Where I'm seeing the problem, command_w_params is equal to npm install, and this code is running in the context of a bundle exec rake TaskName.

When it reaches this code, I see the following console output:

[MAIN] beginning popen3 block
[MAIN] closing stdin stream
[MAIN] starting [STDOUT]
[MAIN] starting [STDERR]
[MAIN] joining to [STDOUT]
[STDOUT] started
[STDERR] started
[STDOUT] got a line, acquiring lock

[STDOUT] lock released
[STDOUT] got a line, acquiring lock
> node-sass@4.9.2 install C:\Users\Jonathan Gilbert\RepositoryName\ProjectName\node_modules\node-sass
[STDOUT] lock released
[STDOUT] got a line, acquiring lock
> node scripts/install.js
[STDOUT] lock released
[STDOUT] got a line, acquiring lock

[STDOUT] lock released
[STDOUT] got a line, acquiring lock
Cached binary found at C:\Users\Jonathan Gilbert\AppData\Roaming\npm-cache\node- sass\4.9.2\win32-x64-57_binding.node
[STDOUT] lock released

...and then it just hangs. At this point, I can see in Process Explorer that the child process has exited. There is nothing left but ruby.exe, but it just sits there indefinitely until it is explicitly cancelled. The two threads are still running, indicating that the stdout and stderr streams haven't signalled end-of-stream yet.
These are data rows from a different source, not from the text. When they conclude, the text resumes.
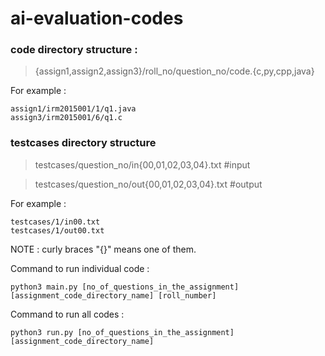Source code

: # ai-evaluation-codes

### code directory structure :

> {assign1,assign2,assign3}/roll_no/question_no/code.{c,py,cpp,java}

For example :
```
assign1/irm2015001/1/q1.java
assign3/irm2015001/6/q1.c
```

### testcases directory structure

>testcases/question_no/in{00,01,02,03,04}.txt         #input

>testcases/question_no/out{00,01,02,03,04}.txt        #output

For example :
```
testcases/1/in00.txt
testcases/1/out00.txt
```

NOTE : curly braces "{}" means one of them.


Command to run individual code :
```
python3 main.py [no_of_questions_in_the_assignment] [assignment_code_directory_name] [roll_number]
```

Command to run all codes :
```
python3 run.py [no_of_questions_in_the_assignment] [assignment_code_directory_name] 
```
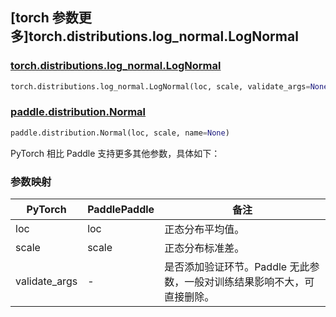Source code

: ## [torch 参数更多]torch.distributions.log_normal.LogNormal

### [torch.distributions.log_normal.LogNormal](https://pytorch.org/docs/stable/distributions.html#torch.distributions.log_normal.LogNormal)

```python
torch.distributions.log_normal.LogNormal(loc, scale, validate_args=None)
```

### [paddle.distribution.Normal](https://www.paddlepaddle.org.cn/documentation/docs/zh/develop/api/paddle/distribution/Normal_cn.html#normal)

```python
paddle.distribution.Normal(loc, scale, name=None)
```

PyTorch 相比 Paddle 支持更多其他参数，具体如下：

### 参数映射

| PyTorch       | PaddlePaddle | 备注                                                                    |
| ------------- | ------------ | ----------------------------------------------------------------------- |
| loc           | loc          | 正态分布平均值。                                                        |
| scale         | scale        | 正态分布标准差。                                                        |
| validate_args | -            | 是否添加验证环节。Paddle 无此参数，一般对训练结果影响不大，可直接删除。 |
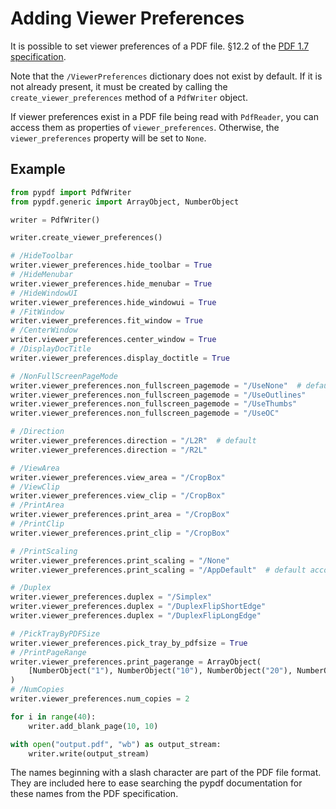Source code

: # Adding Viewer Preferences

It is possible to set viewer preferences of a PDF file.
§12.2 of the [PDF 1.7 specification](https://opensource.adobe.com/dc-acrobat-sdk-docs/pdfstandards/PDF32000_2008.pdf).

Note that the `/ViewerPreferences` dictionary does not exist by default.
If it is not already present, it must be created by calling the
`create_viewer_preferences` method of a `PdfWriter` object.

If viewer preferences exist in a PDF file being read with `PdfReader`,
you can access them as properties of `viewer_preferences`.
Otherwise, the `viewer_preferences` property will be set to `None`.

## Example

```python
from pypdf import PdfWriter
from pypdf.generic import ArrayObject, NumberObject

writer = PdfWriter()

writer.create_viewer_preferences()

# /HideToolbar
writer.viewer_preferences.hide_toolbar = True
# /HideMenubar
writer.viewer_preferences.hide_menubar = True
# /HideWindowUI
writer.viewer_preferences.hide_windowui = True
# /FitWindow
writer.viewer_preferences.fit_window = True
# /CenterWindow
writer.viewer_preferences.center_window = True
# /DisplayDocTitle
writer.viewer_preferences.display_doctitle = True

# /NonFullScreenPageMode
writer.viewer_preferences.non_fullscreen_pagemode = "/UseNone"  # default
writer.viewer_preferences.non_fullscreen_pagemode = "/UseOutlines"
writer.viewer_preferences.non_fullscreen_pagemode = "/UseThumbs"
writer.viewer_preferences.non_fullscreen_pagemode = "/UseOC"

# /Direction
writer.viewer_preferences.direction = "/L2R"  # default
writer.viewer_preferences.direction = "/R2L"

# /ViewArea
writer.viewer_preferences.view_area = "/CropBox"
# /ViewClip
writer.viewer_preferences.view_clip = "/CropBox"
# /PrintArea
writer.viewer_preferences.print_area = "/CropBox"
# /PrintClip
writer.viewer_preferences.print_clip = "/CropBox"

# /PrintScaling
writer.viewer_preferences.print_scaling = "/None"
writer.viewer_preferences.print_scaling = "/AppDefault"  # default according to PDF spec

# /Duplex
writer.viewer_preferences.duplex = "/Simplex"
writer.viewer_preferences.duplex = "/DuplexFlipShortEdge"
writer.viewer_preferences.duplex = "/DuplexFlipLongEdge"

# /PickTrayByPDFSize
writer.viewer_preferences.pick_tray_by_pdfsize = True
# /PrintPageRange
writer.viewer_preferences.print_pagerange = ArrayObject(
    [NumberObject("1"), NumberObject("10"), NumberObject("20"), NumberObject("30")]
)
# /NumCopies
writer.viewer_preferences.num_copies = 2

for i in range(40):
    writer.add_blank_page(10, 10)

with open("output.pdf", "wb") as output_stream:
    writer.write(output_stream)
```

The names beginning with a slash character are part of the PDF file format. They are
included here to ease searching the pypdf documentation
for these names from the PDF specification.
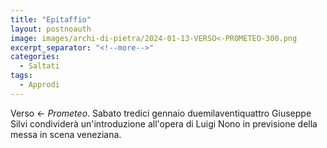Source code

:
 ```yaml
---
title: "Epitaffio"
layout: postnoauth
image: images/archi-di-pietra/2024-01-13-VERSO<-PROMETEO-300.png
excerpt_separator: "<!--more-->"
categories:
  - Saltati
tags:
  - Approdi
---
```


Verso ← *Prometeo*. Sabato tredici gennaio duemilaventiquattro Giuseppe Silvi condividerà un'introduzione all'opera di Luigi Nono in previsione della messa in scena veneziana.
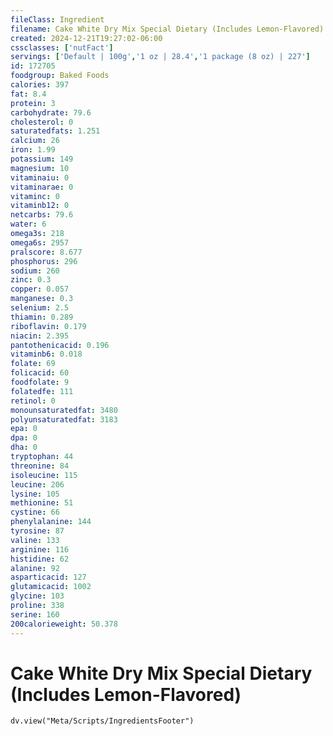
 ```yaml
---
fileClass: Ingredient
filename: Cake White Dry Mix Special Dietary (Includes Lemon-Flavored)
created: 2024-12-21T19:27:02-06:00
cssclasses: ['nutFact']
servings: ['Default | 100g','1 oz | 28.4','1 package (8 oz) | 227']
id: 172705
foodgroup: Baked Foods
calories: 397
fat: 8.4
protein: 3
carbohydrate: 79.6
cholesterol: 0
saturatedfats: 1.251
calcium: 26
iron: 1.99
potassium: 149
magnesium: 10
vitaminaiu: 0
vitaminarae: 0
vitaminc: 0
vitaminb12: 0
netcarbs: 79.6
water: 6
omega3s: 218
omega6s: 2957
pralscore: 8.677
phosphorus: 296
sodium: 260
zinc: 0.3
copper: 0.057
manganese: 0.3
selenium: 2.5
thiamin: 0.289
riboflavin: 0.179
niacin: 2.395
pantothenicacid: 0.196
vitaminb6: 0.018
folate: 69
folicacid: 60
foodfolate: 9
folatedfe: 111
retinol: 0
monounsaturatedfat: 3480
polyunsaturatedfat: 3183
epa: 0
dpa: 0
dha: 0
tryptophan: 44
threonine: 84
isoleucine: 115
leucine: 206
lysine: 105
methionine: 51
cystine: 66
phenylalanine: 144
tyrosine: 87
valine: 133
arginine: 116
histidine: 62
alanine: 92
asparticacid: 127
glutamicacid: 1002
glycine: 103
proline: 338
serine: 160
200calorieweight: 50.378
---
```


# Cake White Dry Mix Special Dietary (Includes Lemon-Flavored)

```dataviewjs
dv.view("Meta/Scripts/IngredientsFooter")
```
Now, often when people have a problem with popen3, it's because they're not reading both stdout and stderr simultaneously, and one or the other fills up its pipe buffer while the parent process is only paying attention to the other. But my code is using separate threads and keeping the pipe buffers empty.

Another problem I've seen come up is that the child process may be sticking around waiting for stdin to be closed, but in this case:

  • stdin is being closed.
  • The child process doesn't even exist any more.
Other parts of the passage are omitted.